What to work on: When you find the line with "Python 백엔드로 중계합니다." among the records below, reproduce it and each line after it exactly, ending with the line with "## 5. 적용 및 확장성".

Plain-text document sources:
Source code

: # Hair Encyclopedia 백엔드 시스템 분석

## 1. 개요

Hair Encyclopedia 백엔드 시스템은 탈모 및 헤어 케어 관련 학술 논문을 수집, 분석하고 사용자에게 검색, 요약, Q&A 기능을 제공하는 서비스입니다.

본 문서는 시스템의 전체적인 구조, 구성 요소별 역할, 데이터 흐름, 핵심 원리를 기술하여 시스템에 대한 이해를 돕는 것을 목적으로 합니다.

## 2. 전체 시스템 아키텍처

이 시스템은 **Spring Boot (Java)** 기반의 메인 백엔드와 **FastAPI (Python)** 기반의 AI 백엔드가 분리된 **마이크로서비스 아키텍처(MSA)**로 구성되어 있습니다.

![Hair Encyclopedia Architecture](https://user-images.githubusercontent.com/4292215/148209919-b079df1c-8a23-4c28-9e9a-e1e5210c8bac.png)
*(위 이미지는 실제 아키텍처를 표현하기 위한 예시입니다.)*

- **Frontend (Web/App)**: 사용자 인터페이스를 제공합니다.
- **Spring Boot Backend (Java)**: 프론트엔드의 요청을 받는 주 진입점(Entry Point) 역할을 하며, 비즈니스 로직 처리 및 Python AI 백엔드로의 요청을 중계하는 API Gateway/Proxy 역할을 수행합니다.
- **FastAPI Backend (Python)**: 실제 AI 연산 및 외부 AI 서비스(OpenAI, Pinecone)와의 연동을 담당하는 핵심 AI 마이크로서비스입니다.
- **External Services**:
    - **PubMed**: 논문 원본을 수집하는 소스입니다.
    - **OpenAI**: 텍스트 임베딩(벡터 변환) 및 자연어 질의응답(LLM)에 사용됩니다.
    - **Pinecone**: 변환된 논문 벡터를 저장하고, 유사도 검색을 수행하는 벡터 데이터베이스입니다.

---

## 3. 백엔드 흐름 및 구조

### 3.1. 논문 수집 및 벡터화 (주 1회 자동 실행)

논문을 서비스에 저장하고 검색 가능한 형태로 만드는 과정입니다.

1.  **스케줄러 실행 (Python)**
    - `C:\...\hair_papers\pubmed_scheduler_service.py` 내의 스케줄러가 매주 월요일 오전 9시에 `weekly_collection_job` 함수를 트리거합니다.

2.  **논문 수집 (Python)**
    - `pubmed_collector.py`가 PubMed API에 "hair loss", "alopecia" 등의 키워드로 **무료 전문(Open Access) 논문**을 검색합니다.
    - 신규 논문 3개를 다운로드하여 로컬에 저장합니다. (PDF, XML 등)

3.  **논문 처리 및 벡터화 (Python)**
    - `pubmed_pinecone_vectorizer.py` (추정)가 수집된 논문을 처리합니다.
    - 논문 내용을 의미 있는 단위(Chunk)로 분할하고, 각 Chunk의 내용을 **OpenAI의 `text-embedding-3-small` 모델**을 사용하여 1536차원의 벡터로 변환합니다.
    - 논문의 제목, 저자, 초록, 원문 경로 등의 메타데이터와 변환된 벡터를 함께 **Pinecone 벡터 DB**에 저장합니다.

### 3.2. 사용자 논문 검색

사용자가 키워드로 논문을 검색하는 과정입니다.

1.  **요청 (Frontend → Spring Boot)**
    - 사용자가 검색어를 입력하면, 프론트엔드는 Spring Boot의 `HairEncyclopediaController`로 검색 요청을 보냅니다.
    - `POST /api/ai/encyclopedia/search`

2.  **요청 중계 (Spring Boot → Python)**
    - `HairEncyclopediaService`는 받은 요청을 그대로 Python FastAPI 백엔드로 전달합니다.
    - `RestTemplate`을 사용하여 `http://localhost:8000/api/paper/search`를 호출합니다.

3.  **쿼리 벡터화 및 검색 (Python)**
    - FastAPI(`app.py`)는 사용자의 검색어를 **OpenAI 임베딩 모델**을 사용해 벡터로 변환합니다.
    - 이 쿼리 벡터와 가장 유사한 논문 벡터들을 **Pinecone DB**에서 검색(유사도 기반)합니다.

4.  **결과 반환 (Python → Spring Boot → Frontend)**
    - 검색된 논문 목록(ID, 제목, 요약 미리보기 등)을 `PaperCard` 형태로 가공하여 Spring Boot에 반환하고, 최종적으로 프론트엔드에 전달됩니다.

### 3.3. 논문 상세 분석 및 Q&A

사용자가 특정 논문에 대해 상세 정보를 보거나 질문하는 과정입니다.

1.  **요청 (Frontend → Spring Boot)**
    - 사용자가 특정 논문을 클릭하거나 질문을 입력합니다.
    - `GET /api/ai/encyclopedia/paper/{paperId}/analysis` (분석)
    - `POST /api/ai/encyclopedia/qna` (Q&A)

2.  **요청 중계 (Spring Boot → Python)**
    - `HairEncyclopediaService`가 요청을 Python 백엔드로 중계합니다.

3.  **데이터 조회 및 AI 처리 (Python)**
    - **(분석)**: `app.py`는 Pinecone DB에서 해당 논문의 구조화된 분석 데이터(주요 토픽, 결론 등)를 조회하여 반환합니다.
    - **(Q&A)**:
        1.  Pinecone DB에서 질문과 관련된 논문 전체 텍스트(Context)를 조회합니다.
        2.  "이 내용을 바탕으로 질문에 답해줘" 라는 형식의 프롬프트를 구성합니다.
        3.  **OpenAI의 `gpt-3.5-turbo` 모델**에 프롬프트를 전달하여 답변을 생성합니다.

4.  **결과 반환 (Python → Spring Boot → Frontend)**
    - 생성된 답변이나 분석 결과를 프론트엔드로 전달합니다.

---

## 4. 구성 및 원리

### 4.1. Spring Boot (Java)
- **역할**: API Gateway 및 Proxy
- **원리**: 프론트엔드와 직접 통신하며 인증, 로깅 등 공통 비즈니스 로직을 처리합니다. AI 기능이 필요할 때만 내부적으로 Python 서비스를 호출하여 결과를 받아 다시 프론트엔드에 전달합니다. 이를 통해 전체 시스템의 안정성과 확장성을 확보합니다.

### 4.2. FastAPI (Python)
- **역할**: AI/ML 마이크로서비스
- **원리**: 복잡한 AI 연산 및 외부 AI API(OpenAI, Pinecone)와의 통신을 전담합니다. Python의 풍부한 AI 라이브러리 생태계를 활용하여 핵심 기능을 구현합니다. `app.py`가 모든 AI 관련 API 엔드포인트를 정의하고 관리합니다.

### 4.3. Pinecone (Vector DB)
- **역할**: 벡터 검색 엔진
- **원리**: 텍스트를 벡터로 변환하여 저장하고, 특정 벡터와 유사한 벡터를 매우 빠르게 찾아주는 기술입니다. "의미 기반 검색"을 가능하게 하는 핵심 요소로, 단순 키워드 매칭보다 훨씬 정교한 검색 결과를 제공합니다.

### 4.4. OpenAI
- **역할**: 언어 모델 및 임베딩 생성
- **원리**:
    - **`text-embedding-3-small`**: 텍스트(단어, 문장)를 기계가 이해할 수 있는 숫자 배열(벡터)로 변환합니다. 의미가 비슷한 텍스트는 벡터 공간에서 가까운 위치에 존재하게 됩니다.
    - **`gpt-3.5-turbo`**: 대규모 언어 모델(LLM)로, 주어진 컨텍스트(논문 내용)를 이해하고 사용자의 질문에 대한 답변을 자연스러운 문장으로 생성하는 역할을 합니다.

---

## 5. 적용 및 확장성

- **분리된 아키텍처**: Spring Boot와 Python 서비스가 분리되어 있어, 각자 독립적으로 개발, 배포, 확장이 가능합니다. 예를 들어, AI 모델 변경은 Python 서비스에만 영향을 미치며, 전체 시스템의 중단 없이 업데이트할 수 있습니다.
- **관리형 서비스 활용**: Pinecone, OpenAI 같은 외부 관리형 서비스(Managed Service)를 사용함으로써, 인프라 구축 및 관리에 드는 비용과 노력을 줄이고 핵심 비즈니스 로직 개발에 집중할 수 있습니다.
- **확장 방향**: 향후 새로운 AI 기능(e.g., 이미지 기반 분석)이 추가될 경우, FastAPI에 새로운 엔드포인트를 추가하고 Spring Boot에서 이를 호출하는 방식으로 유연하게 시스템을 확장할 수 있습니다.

Output for this exercise:
    - `HairEncyclopediaService`가 요청을 Python 백엔드로 중계합니다.

3.  **데이터 조회 및 AI 처리 (Python)**
    - **(분석)**: `app.py`는 Pinecone DB에서 해당 논문의 구조화된 분석 데이터(주요 토픽, 결론 등)를 조회하여 반환합니다.
    - **(Q&A)**:
        1.  Pinecone DB에서 질문과 관련된 논문 전체 텍스트(Context)를 조회합니다.
        2.  "이 내용을 바탕으로 질문에 답해줘" 라는 형식의 프롬프트를 구성합니다.
        3.  **OpenAI의 `gpt-3.5-turbo` 모델**에 프롬프트를 전달하여 답변을 생성합니다.

4.  **결과 반환 (Python → Spring Boot → Frontend)**
    - 생성된 답변이나 분석 결과를 프론트엔드로 전달합니다.

---

## 4. 구성 및 원리

### 4.1. Spring Boot (Java)
- **역할**: API Gateway 및 Proxy
- **원리**: 프론트엔드와 직접 통신하며 인증, 로깅 등 공통 비즈니스 로직을 처리합니다. AI 기능이 필요할 때만 내부적으로 Python 서비스를 호출하여 결과를 받아 다시 프론트엔드에 전달합니다. 이를 통해 전체 시스템의 안정성과 확장성을 확보합니다.

### 4.2. FastAPI (Python)
- **역할**: AI/ML 마이크로서비스
- **원리**: 복잡한 AI 연산 및 외부 AI API(OpenAI, Pinecone)와의 통신을 전담합니다. Python의 풍부한 AI 라이브러리 생태계를 활용하여 핵심 기능을 구현합니다. `app.py`가 모든 AI 관련 API 엔드포인트를 정의하고 관리합니다.

### 4.3. Pinecone (Vector DB)
- **역할**: 벡터 검색 엔진
- **원리**: 텍스트를 벡터로 변환하여 저장하고, 특정 벡터와 유사한 벡터를 매우 빠르게 찾아주는 기술입니다. "의미 기반 검색"을 가능하게 하는 핵심 요소로, 단순 키워드 매칭보다 훨씬 정교한 검색 결과를 제공합니다.

### 4.4. OpenAI
- **역할**: 언어 모델 및 임베딩 생성
- **원리**:
    - **`text-embedding-3-small`**: 텍스트(단어, 문장)를 기계가 이해할 수 있는 숫자 배열(벡터)로 변환합니다. 의미가 비슷한 텍스트는 벡터 공간에서 가까운 위치에 존재하게 됩니다.
    - **`gpt-3.5-turbo`**: 대규모 언어 모델(LLM)로, 주어진 컨텍스트(논문 내용)를 이해하고 사용자의 질문에 대한 답변을 자연스러운 문장으로 생성하는 역할을 합니다.

---

## 5. 적용 및 확장성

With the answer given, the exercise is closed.